I know!! That should be a trip!!:laugh: 

I am guessing of course. They will pronounce it "few ka" I hope!!!:laugh:


----------



## ptstyle272 (Jul 4, 2002)

*f u c k a*

the only announcer they may have to worry about is charles barkley


----------



## ptstyle272 (Jul 4, 2002)

sorry i made a new thread instead of posting a reply


----------



## truebluefan (May 27, 2002)

> Originally posted by *ptstyle272 *
> sorry i made a new thread instead of posting a reply


No problem. I will merge the threads.


----------



## Shadows (Jun 8, 2002)

I wonder what mother f u c k a think's about her son going to Indiana.
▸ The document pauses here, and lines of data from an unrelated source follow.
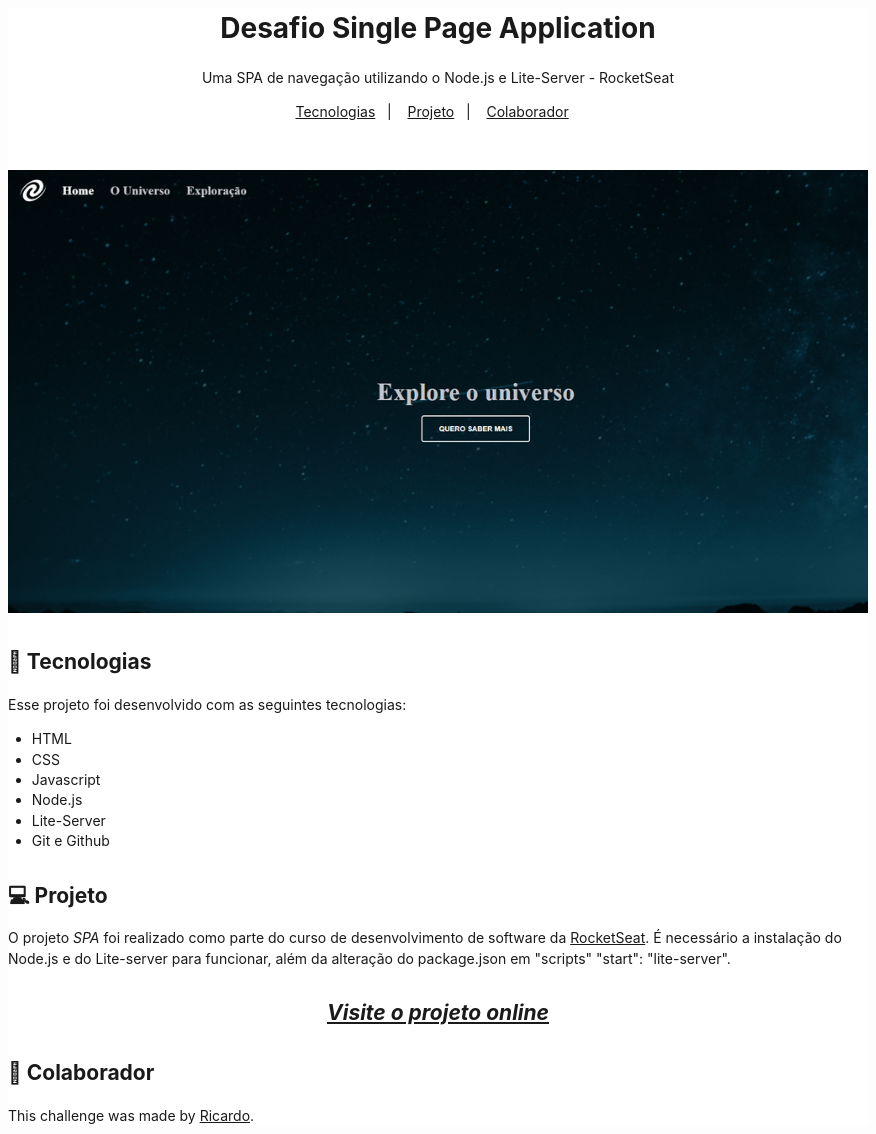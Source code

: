 <h1 align="center"> Desafio Single Page Application </h1>

<p align="center">
Uma SPA de navegação utilizando o Node.js e Lite-Server - RocketSeat<br/>
</p>

<p align="center">
  <a href="#-tecnologias">Tecnologias</a>&nbsp;&nbsp;&nbsp;|&nbsp;&nbsp;&nbsp;
  <a href="#-projeto">Projeto</a>&nbsp;&nbsp;&nbsp;|&nbsp;&nbsp;&nbsp;
  <a href="#-collaborators">Colaborador</a>&nbsp;&nbsp;&nbsp;
</p>

<br>

<p align="center" id="-layout">
  <img alt="page image" src="./assets/project.png" width="100%">
</p>

## 🚀 Tecnologias

Esse projeto foi desenvolvido com as seguintes tecnologias:

- HTML
- CSS
- Javascript
- Node.js
- Lite-Server
- Git e Github

## 💻 Projeto

O projeto _SPA_ foi realizado como parte do curso de desenvolvimento de software da <a href="https://www.rocketseat.com.br/" alt="Link para o site da RocketSeat" target="_blank">RocketSeat</a>. É necessário a instalação do Node.js e do Lite-server para funcionar, além da alteração do package.json em "scripts" "start": "lite-server".

_<h2 align="center" ><a href="https://rickazuo.github.io/SPA-universe/" target="_blank">Visite o projeto online</a></h2>_

## 📃 Colaborador

This challenge was made by [Ricardo](https://rickazuo.github.io/portfolio/).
Uncle F u c k a must be very pleased

Sorry guys I could not resist


----------



## Ron (May 8, 2002)

*Re: f u c k a*



> Originally posted by *ptstyle272 *
> the only announcer they may have to worry about is charles barkley


LMAO!! :laugh:


----------



## Ron (May 8, 2002)

Man, was I PISSED at the thread starter when I first saw this one, but then I saw there really is a guy with this name...man oh man.


----------



## truebluefan (May 27, 2002)

> Originally posted by *JUNKIE *
> I wonder what mother f u c k a think's about her son going to Indiana.
> 
> Uncle F u c k a must be very pleased
> ...


I was wondering how long it would take for someone to do that.


----------



## truebluefan (May 27, 2002)

> Originally posted by *Ron *
> Man, was I PISSED at the thread starter when I first saw this one, but then I saw there really is a guy with this name...man oh man.  [/QUOTE
> 
> ]:laugh: I did too Ron! But to my surprise he is real.


----------



## hoopburners (Jun 13, 2002)

it's pretty ironic, in meet the parents the guy's name was greg focker and in real life this guy's name is gregor f u c k a. I just hope his birthname wasn't gaylord.


----------



## Shao (Jul 21, 2002)

hey pacers fans, im from barcelona and i know gregor ****a relly well. just say that this guy is very similar to gasol but a little less talented and limited. he's a very good player for europe and i think he can play well also in the nba, not just getting off the bench. well, dont expect him playing at the same level of gasol but still he can be a good player if he has the chance to show it. the only thing its the name...i cant wait to hear the speaker calling him, has to be hilarious, but hey, maybe its a marketting trick to sell more shirts, must be nice a ****a shirt  :laugh:


----------



## pacersguy (Aug 1, 2002)

You dont have too worry about announcers pronouncing his name because it is prounonced ,Foocha

ch as in chile


----------



## ptstyle272 (Jul 4, 2002)

whatever happened to him? are we going to sign him?


----------



## hoopburners (Jun 13, 2002)

*Update*

sorry to tell you this guys.. but his agent said that Gregor F ucka is close to signing with Tau Vitoria. actually i've contacted some very reliable source in Italy and they said that F ucka will stay with Bologna or be traded to another team. they also told me that he has a rich contract worth 1.5 m dollars net and doesn't want the possibility of a cut in salary..

here's a link.. it's in a different language though..

F ucka


----------



## ptstyle272 (Jul 4, 2002)

well that was alot of help


----------



## Shao (Jul 21, 2002)

well, ****a signed with barcelona a month ago. i suppose that with the new luxury tax the pacers didnt have enough money to give him, so he decided to stay in europe


----------



## Crossword (Jun 7, 2002)

> Originally posted by <b>Shao</b>!
> well, ****a signed with barcelona a month ago. i suppose that with the new luxury tax the pacers didnt have enough money to give him, so he decided to stay in europe


Sucks...


----------



## Pacers Fan (Aug 25, 2002)

i know he could've been our backup to JO. sorry. oh yeah ****a whoops i mean fu cka's name is pronounced Grayjor Foooooochka


----------



## Tainted Rings (Sep 15, 2002)

Can anyone else say Fucka?


----------



## Pacers Fan (Aug 25, 2002)

ya i can say *****a*


----------



## Pacers Fan (Aug 25, 2002)

i meant ****a


----------